- **Work instructions**
Your answer should consist of each line below that includes the word "more".

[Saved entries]
——

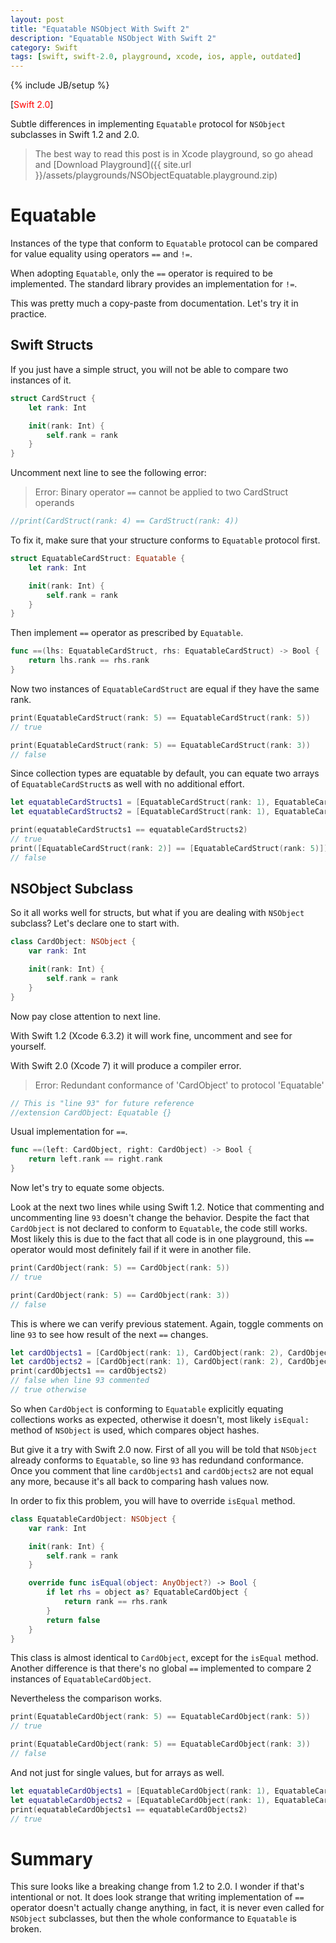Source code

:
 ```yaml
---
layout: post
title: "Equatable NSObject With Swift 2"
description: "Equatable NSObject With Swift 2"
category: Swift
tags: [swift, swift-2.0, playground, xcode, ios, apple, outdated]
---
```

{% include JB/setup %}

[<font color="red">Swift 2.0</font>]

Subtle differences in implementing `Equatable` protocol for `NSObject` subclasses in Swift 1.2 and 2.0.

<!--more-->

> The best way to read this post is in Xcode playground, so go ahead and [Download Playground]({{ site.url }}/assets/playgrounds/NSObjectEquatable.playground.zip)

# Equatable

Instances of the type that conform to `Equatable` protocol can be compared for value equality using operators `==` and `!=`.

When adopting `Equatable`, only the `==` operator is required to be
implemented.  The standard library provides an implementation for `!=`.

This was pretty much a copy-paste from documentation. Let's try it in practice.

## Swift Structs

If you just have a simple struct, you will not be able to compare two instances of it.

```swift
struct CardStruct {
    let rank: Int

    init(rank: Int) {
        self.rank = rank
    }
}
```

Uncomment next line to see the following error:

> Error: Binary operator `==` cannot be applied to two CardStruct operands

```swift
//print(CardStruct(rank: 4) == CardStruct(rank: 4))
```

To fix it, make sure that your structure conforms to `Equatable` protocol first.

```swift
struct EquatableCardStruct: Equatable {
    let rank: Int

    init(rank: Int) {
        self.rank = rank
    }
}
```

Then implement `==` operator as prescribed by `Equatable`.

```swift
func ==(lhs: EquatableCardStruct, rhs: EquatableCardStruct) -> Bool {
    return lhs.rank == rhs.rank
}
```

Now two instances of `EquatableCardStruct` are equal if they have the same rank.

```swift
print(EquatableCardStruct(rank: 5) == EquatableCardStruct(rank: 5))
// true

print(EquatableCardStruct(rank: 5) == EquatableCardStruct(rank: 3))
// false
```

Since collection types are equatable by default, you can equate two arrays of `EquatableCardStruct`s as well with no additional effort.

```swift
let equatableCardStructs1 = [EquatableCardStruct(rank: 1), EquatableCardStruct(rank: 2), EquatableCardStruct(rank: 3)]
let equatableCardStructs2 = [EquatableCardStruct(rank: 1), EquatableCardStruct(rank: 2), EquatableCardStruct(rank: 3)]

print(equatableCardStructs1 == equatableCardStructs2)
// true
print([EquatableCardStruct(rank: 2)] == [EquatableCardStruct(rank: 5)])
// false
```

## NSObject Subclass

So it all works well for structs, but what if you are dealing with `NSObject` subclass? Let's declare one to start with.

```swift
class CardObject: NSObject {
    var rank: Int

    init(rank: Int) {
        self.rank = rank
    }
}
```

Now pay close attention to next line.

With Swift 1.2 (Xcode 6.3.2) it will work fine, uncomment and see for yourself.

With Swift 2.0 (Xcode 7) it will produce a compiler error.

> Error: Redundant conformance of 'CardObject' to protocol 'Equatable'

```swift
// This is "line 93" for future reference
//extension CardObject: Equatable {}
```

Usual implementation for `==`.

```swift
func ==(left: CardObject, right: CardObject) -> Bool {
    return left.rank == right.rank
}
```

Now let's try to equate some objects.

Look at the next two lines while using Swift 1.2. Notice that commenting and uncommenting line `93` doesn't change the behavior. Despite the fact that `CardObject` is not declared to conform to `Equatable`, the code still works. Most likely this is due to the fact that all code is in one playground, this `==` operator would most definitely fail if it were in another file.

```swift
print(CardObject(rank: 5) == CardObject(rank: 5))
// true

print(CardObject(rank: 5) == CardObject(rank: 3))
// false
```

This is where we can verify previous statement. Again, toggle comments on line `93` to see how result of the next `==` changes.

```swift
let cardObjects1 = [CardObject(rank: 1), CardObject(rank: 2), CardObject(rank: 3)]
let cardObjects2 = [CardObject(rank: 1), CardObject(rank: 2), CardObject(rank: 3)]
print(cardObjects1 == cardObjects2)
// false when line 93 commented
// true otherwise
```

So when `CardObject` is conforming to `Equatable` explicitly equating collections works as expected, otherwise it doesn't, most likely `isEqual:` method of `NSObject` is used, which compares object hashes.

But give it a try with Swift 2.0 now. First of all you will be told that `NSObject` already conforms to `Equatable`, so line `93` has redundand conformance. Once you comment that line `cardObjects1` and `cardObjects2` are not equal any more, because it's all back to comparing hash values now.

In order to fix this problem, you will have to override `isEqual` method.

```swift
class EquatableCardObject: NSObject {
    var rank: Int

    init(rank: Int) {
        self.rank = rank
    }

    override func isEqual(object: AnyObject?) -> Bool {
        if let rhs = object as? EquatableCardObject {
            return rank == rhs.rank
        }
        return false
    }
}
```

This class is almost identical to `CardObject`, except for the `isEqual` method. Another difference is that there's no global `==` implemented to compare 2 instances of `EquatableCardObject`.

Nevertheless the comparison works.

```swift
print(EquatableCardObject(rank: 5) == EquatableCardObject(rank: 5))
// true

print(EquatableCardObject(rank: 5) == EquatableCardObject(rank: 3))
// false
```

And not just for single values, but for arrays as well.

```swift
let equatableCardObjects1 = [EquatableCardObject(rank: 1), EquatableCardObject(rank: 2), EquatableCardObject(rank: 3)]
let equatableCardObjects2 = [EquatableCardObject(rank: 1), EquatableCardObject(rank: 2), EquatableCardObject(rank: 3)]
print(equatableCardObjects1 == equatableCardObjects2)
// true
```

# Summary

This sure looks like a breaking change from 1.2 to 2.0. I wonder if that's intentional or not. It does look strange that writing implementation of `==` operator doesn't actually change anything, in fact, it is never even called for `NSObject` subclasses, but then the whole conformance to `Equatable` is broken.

——

- **Result of the exercise**
<!--more-->
But give it a try with Swift 2.0 now. First of all you will be told that `NSObject` already conforms to `Equatable`, so line `93` has redundand conformance. Once you comment that line `cardObjects1` and `cardObjects2` are not equal any more, because it's all back to comparing hash values now.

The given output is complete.